▸ AIM OF THE EXERCISE
For the string "from", state how many lines of the data hold it. Give nothing besides the number.
_ _ _ _
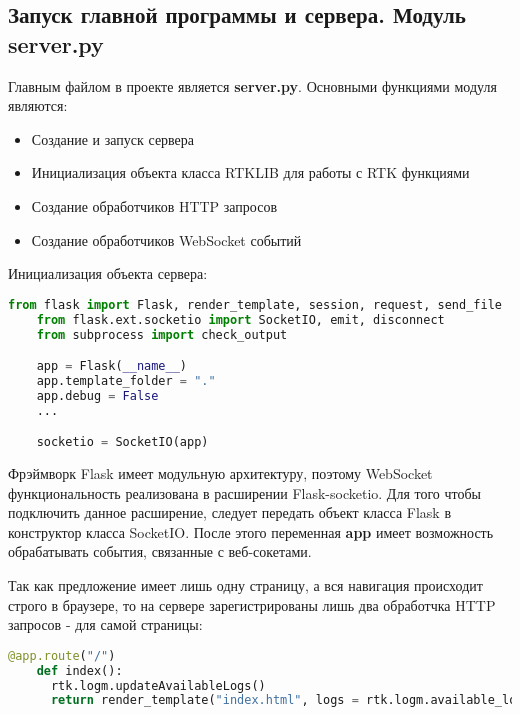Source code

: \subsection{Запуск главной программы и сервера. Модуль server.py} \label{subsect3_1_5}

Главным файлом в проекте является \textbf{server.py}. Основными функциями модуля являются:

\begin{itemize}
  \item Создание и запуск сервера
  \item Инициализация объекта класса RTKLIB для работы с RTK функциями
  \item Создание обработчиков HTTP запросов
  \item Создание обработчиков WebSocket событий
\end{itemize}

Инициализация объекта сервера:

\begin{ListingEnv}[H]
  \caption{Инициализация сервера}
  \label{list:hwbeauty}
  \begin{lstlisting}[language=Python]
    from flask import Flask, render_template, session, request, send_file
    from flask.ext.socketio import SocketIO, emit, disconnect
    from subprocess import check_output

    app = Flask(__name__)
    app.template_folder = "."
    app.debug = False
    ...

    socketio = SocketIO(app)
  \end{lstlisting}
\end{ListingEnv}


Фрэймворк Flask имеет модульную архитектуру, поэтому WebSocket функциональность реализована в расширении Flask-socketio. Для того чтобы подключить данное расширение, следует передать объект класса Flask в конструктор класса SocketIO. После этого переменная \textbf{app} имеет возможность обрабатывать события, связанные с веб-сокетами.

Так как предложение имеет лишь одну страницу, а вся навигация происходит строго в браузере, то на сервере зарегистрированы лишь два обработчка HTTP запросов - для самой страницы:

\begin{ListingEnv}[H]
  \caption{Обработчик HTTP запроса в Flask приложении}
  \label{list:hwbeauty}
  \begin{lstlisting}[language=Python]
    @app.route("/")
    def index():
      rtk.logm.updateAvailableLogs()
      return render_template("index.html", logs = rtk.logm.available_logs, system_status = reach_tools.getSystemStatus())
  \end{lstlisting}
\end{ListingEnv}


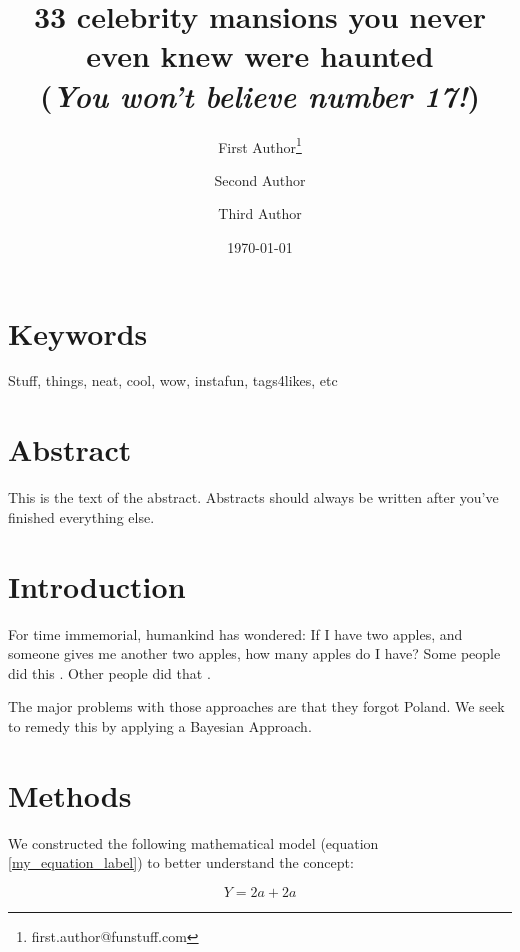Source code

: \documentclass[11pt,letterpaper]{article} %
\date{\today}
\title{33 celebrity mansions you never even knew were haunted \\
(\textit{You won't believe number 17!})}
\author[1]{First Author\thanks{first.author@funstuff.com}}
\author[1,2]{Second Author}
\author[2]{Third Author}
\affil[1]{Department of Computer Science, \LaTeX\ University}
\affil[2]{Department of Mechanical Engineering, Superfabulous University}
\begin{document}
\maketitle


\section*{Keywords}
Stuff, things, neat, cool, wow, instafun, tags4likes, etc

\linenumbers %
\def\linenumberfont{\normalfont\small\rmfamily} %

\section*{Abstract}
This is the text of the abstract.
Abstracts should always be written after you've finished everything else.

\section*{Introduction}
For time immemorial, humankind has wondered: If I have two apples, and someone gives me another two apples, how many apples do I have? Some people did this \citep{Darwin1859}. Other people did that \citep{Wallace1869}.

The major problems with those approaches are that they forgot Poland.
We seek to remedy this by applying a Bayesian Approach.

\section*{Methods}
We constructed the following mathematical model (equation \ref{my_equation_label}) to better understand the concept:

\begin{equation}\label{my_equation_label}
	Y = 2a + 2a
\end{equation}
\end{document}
_ _ _ _
▸ RESULT
3